FBK Economic Club Experts Discuss Moscow Economy
At the FBK Economic Club meeting well-known economists, leading urban experts and sociologists have discussed sources of Moscow’s prosperity, the structure of the capital’s unique economy, its pressure points and weak spots.
Igor Nikolaev, Director of FBK Strategic Analysis Institute, compared development of Moscow and other Russian regions in 2011-2017. According to statistics, macroeconomic growth was lower in the capital than in other regions. For example, industrial production dropped by about 2% in Moscow during these years and only by up to 1.2% on average in Russia. Retail trade in the capital decreased by 1% and increased by the same 1% in Russia. Even dynamics of paid services is lower in Moscow than in other regions.

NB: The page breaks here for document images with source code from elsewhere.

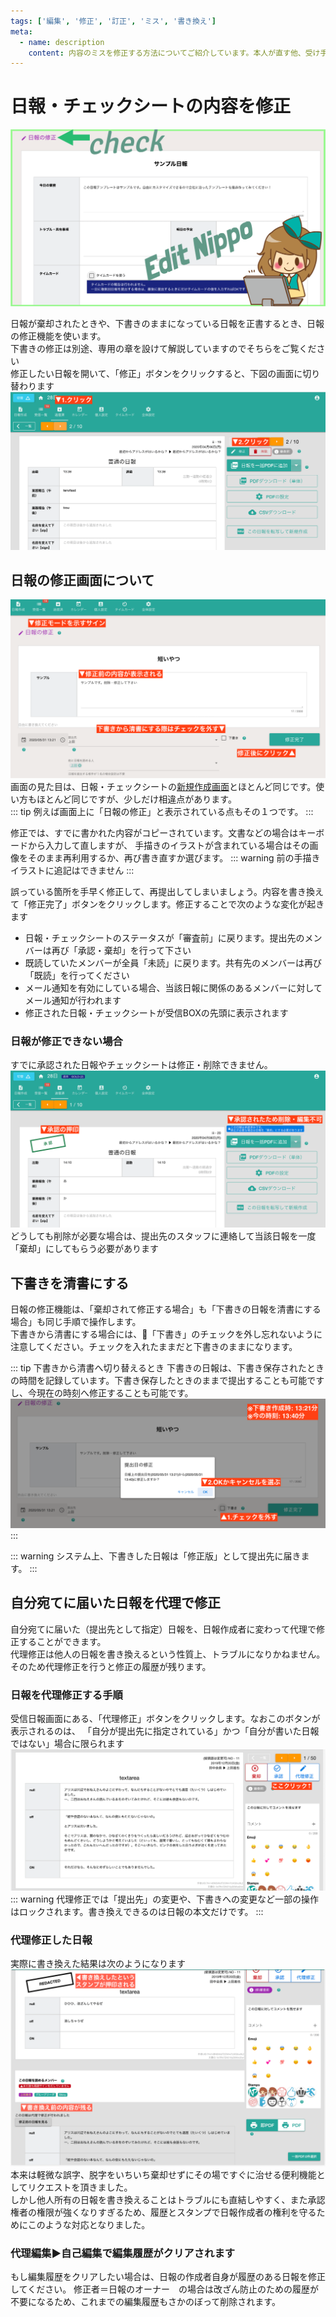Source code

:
 ```yaml
---
tags: ['編集', '修正', '訂正', 'ミス', '書き換え']
meta:
  - name: description
    content: 内容のミスを修正する方法についてご紹介しています。本人が直す他、受け手が代理で修正することもできます
---
```

# 日報・チェックシートの内容を修正
![日報の修正](./report/icatch2.png)

日報が棄却されたときや、下書きのままになっている日報を正書するとき、日報の修正機能を使います。  
下書きの修正は別途、専用の章を設けて解説していますのでそちらをご覧ください  
修正したい日報を開いて、「修正」ボタンをクリックすると、下図の画面に切り替わります
![日報の修正画面へ](./report/w15.png)

## 日報の修正画面について
![承認済みの日報](./report/w16.png)
画面の見た目は、日報・チェックシートの[新規作成画面](/report/write)とほとんど同じです。使い方もほとんど同じですが、少しだけ相違点があります。  
::: tip
例えば画面上に「日報の修正」と表示されている点もその１つです。
:::

修正では、すでに書かれた内容がコピーされています。文書などの場合はキーボードから入力して直しますが、
手描きのイラストが含まれている場合はその画像をそのまま再利用するか、再び書き直すか選びます。
::: warning
前の手描きイラストに追記はできません
:::

誤っている箇所を手早く修正して、再提出してしまいましょう。内容を書き換えて「修正完了」ボタンをクリックします。修正することで次のような変化が起きます
- 日報・チェックシートのステータスが「審査前」に戻ります。提出先のメンバーは再び「承認・棄却」を行って下さい
- 既読していたメンバーが全員「未読」に戻ります。共有先のメンバーは再び「既読」を行ってください
- メール通知を有効にしている場合、当該日報に関係のあるメンバーに対してメール通知が行われます
- 修正された日報・チェックシートが受信BOXの先頭に表示されます

### 日報が修正できない場合
すでに承認された日報やチェックシートは修正・削除できません。
![承認済みの日報](./report/w12.png)
どうしても削除が必要な場合は、提出先のスタッフに連絡して当該日報を一度「棄却」にしてもらう必要があります

## 下書きを清書にする
日報の修正機能は、「棄却されて修正する場合」も「下書きの日報を清書にする場合」も同じ手順で操作します。  
下書きから清書にする場合には、「下書き」のチェックを外し忘れないように注意してください。チェックを入れたままだと下書きのままになります。

::: tip 下書きから清書へ切り替えるとき
下書きの日報は、下書き保存されたときの時間を記録しています。下書き保存したときのままで提出することも可能ですし、今現在の時刻へ修正することも可能です。
![時刻を修正する](./report/w17.png)
:::

::: warning
システム上、下書きした日報は「修正版」として提出先に届きます。
:::

## 自分宛てに届いた日報を代理で修正
自分宛てに届いた（提出先として指定）日報を、日報作成者に変わって代理で修正することができます。  
代理修正は他人の日報を書き換えるという性質上、トラブルになりかねません。そのため代理修正を行うと修正の履歴が残ります。

### 日報を代理修正する手順
受信日報画面にある、「代理修正」ボタンをクリックします。なおこのボタンが表示されるのは、
「自分が提出先に指定されている」かつ「自分が書いた日報ではない」場合に限られます
![時刻を修正する](./report/w18.png)
::: warning
代理修正では「提出先」の変更や、下書きへの変更など一部の操作はロックされます。書き換えできるのは日報の本文だけです。
:::

### 代理修正した日報
実際に書き換えた結果は次のようになります
![代理修正した日報の画面](./report/w19.png)
本来は軽微な誤字、脱字をいちいち棄却せずにその場ですぐに治せる便利機能としてリクエストを頂きました。  
しかし他人所有の日報を書き換えることはトラブルにも直結しやすく、また承認権者の権限が強くなりすぎるため、履歴とスタンプで日報作成者の権利を守るためにこのような対応となりました。

### 代理編集▶自己編集で編集履歴がクリアされます
もし編集履歴をクリアしたい場合は、日報の作成者自身が履歴のある日報を修正してください。
修正者＝日報のオーナー　の場合は改ざん防止のための履歴が不要になるため、これまでの編集履歴もさかのぼって削除されます。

But according to Igor Nikolaev, in construction and cargo turnover Moscow is “ahead of the curve” and experienced a growth by 3.6% and 14%, respectively. On the whole, cargo turnover in Russia increased by only 2% and construction index decreased by 1%.
Natalia Zubarevich, Professor of the Economic and Social Geography Department of the Geography Faculty of the Moscow State University, does not agree with him. In her opinion, the decrease in industrial production in Moscow is rather natural as it is being transferred to other regions and the capital will never be an industrial city again. However, Moscow received a lot of investments during all these years. “In 2017 30% of all investments in the Russian economy were made in the capital. So Moscow is doing rather well. It is getting richer and further away from the rest of the country both in terms of the budget and the size of the economy,” Natalia Zubarevich said.
According to Mikhail Blinkin, Director of the Institute for Transport Economics and Transport Policy Studies of the Higher School of Economics and a member of the Skolkovo Foundation Urban Council, Moscow has the lowest user payment to road cost ratio in the world. Moscow car users are liable for only 18% of the cost. In Germany this figure exceeds 100% and in the USA – at least 80%. At the same time the road cost in Moscow is 40 times higher than overall in Russia. And it is still not sufficient, the city suffocates because of cars, there is no space for them to drive or park. “We have 25 square meters of asphalt per one car, and in Moscow there are 4 million cars, while in the USA there are 250 square meters per one car, in Europe there are 80-150 square meters per one car. The city is poorly adapted for so many cars, which we can observe every day while standing in traffic jams. It is physically impossible to change the situation only by road building, that is why in the end it will be necessary to solve the problem by unpopular decisions, and there are ready-made solutions already,” Mikhail Blinkin said. He cited Singapore as an example where the number of cars in the city is strictly limited. In order to become a car owner it is necessary to buy a special voucher at the auction. Their number is limited and the price may be several times higher than the price of a car. And those who manage to buy a car in Singapore face toll roads.
In his assessment of the Muscovites’ perceptions and attitudes towards current problems Levada Center Expert Denis Volkov pointed out several groups of issues affecting public opinion on the city authorities. Such groups include public transport, traffic jams, parking, prices, pensions and benefits. Each issue has different dynamics, for example, people are satisfied with public transport but not satisfied with traffic jams and parking. However, on the whole Sergey Sobyanin has become significantly more popular during his years in the office. “At the beginning of the mayor’s work only 29% of the Muscovites were satisfied with the mayor, now this figure has increased to 50%, while the number of unsatisfied residents has not changed and remained at about 10%. At the same time 35% of the capital residents see Sergey Sobyanin as the next head of the city administration,” Denis Volkov said.
FBK Economic Club is unique discussion platform where journalists can meet well-known economists, politicians and public officials in order to discuss a wide variety of economic issues.